How Do Casinos Make Money on Poker – the House Always Wins

Casinos are in business to make money. Their business model is simple: offer games where the odds of reward are less than the probability of the outcome, and the surplus is profit. However, one casino game is different, and so, for profit-making purposes, it requires a different approach.

Several stacks of tournament poker chips.

In poker, tournament chips have no cash value so ‘the rake’ comes from registration fees. © WPT on Flickr

Poker is not played against the house. Instead, players face off against one another in a game simply facilitated by casinos. With poker tables and player seating taking up considerable space, plus top-quality decks, chips, tables, and professional dealers costing plenty, the card game is a costly one to host.

So, how do casinos recoup their overheads and profit from offering tournament and cash game poker? Let us introduce you to ‘rake’ – a unique business model compared to traditional casino games that generates the money needed to keep land-based and online poker rooms in business.

What Is Rake in Poker?

In poker, the term ‘rake’ has been derived from poker dealers drawing chips from the centre of the table in a raking motion. In the early days of poker, particularly in the United States, casinos would use an actual rake to take a small portion of the chips from the pot after each hand.

This practice was nowhere near as haphazard as it sounds, and while rakes are no longer used, the principle remains intact. ‘Raking a pot’ is the procedure of taking a small percentage or fixed amount from each cash pot before it is awarded to the winner of the hand.

Regardless of who wins individual hands or money from the game overall, poker rake is an integral part of how casinos and poker rooms of all kinds earn revenue from poker games. It is a simple fee.

It may be the most common, but taking a percentage of cash pots is not the only way casinos and online card rooms charge. In poker circles, ‘rake’ refers to any money poker operators have collected in fees for facilitating the game. There are several ways this can be taken.

Pot Rake

In percentage rake games, dealers are instructed – or the software pre-programmed in an online poker scenario – to deduct a percentage of the winning pot. It can range between 2.5% and 10%, albeit 5% is the industry norm, with a maximum cap on what can be taken from a pot.

For example, a typical structure is 5% of the pot up to a maximum of £5. This means if the pot is £100, the rake would be £5, but if the pot is only £20, the rake would be £1. At the 2024 World Series of Poker in Las Vegas, the tournament organiser’s rules imposed a house rake of 10% with a cap of $6.

No Flop, No Drop

In most live and online cardrooms, in Hold’em and Omaha games, no rake is taken if the hand does not reach the flop stage. This rule is known as ‘No Flop, No Drop’. It also applies to the period before fourth street in stud poker variants or before the draw in draw variants.

Time Collection (Timed Rake/Table Charge)

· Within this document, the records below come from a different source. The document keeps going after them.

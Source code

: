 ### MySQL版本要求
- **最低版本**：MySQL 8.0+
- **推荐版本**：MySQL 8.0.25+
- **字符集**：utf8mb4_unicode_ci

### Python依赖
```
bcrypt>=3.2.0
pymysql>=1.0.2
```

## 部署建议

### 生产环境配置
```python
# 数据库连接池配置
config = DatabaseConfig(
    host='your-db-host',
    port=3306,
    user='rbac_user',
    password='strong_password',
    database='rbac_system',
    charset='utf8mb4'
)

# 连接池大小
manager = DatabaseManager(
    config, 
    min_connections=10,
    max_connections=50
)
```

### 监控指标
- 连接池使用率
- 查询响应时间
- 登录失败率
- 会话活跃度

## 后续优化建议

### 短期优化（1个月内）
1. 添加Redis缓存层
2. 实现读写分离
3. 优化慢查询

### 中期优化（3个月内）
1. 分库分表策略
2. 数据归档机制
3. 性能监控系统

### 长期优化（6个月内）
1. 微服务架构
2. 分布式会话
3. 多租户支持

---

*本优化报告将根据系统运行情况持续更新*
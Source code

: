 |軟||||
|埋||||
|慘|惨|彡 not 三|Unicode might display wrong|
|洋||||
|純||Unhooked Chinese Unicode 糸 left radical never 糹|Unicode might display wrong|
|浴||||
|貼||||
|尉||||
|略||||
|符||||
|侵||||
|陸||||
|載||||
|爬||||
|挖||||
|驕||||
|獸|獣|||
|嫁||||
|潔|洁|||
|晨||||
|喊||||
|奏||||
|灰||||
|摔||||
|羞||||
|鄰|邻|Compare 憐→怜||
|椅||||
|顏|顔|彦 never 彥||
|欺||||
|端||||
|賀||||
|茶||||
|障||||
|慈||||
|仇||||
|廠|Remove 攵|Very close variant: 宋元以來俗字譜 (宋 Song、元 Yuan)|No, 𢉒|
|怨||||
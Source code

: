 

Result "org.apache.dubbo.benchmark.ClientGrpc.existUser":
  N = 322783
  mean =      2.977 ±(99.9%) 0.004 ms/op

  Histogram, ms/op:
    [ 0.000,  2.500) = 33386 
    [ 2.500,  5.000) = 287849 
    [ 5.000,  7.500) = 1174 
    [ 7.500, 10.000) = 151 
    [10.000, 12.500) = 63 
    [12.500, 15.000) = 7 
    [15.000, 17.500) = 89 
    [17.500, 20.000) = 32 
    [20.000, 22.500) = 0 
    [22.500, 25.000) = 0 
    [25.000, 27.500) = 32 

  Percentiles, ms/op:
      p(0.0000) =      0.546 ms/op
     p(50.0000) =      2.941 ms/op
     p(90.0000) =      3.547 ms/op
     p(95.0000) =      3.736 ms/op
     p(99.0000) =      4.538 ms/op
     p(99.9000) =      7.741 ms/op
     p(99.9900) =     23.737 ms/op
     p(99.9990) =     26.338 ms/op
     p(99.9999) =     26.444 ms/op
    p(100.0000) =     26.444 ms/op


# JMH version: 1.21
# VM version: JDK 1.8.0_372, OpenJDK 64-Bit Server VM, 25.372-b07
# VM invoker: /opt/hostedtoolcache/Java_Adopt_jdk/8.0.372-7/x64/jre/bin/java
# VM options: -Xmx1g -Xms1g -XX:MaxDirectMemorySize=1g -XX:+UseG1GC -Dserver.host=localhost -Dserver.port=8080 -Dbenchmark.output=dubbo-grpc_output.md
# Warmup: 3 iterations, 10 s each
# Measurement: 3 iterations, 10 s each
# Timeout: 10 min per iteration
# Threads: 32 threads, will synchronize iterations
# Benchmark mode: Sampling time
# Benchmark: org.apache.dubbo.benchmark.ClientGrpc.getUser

Instead of taking a percentage from each pot, some card rooms charge a set fee every half hour or hour played. It can be collected from each player at the table (known as ‘player time’) or from the first pot over a specific size (‘time pot’). This method is more common in high-stakes games or certain jurisdictions – such as California, where percentage rakes on cash games are forbidden by local law.

Fixed Fee (Dead Drop)

Here, a fixed amount is taken from each player per hand, albeit the player on the dealer button is often nominated to pay it before the cards are dealt. This method ensures that all players contribute to the rake regardless of whether they win or lose the hand.

Tournament Rake

For tournaments, rake is applied as a registration fee and added to the tournament entry. It can also be deducted from the cost of the tournament entry. A case in point is the 2024 Irish Open, where organisers charged its players €150 (registration fee) to play its €1,000 main event and then deducted 2.5% of the tournament entry for ‘staff gratuity’.

Ultimately, only €975 of the €1,150 entry players paid to participate in the Irish Open made its way into the prize pool. This is an extreme example. Other event organisers can be far more generous, and entry fees, often 10%, simply cover complimentary dinners, drinks, snacks and token costs.

Rent, Overheads and Expenses vs Skill Advantage

Ultimately, casinos, card rooms and even the best online poker sites employ various ways to generate income from games. Everyone, including infrequent recreational players, should consider their costs and overheads before playing any game.

Professionals will always factor in the cost of ‘renting their seat’ because playing several hours each week will incur substantial overheads. The sum can be calculated as a figure and factored against any possible advantage over rival players – and the ability to profit from them in the long term.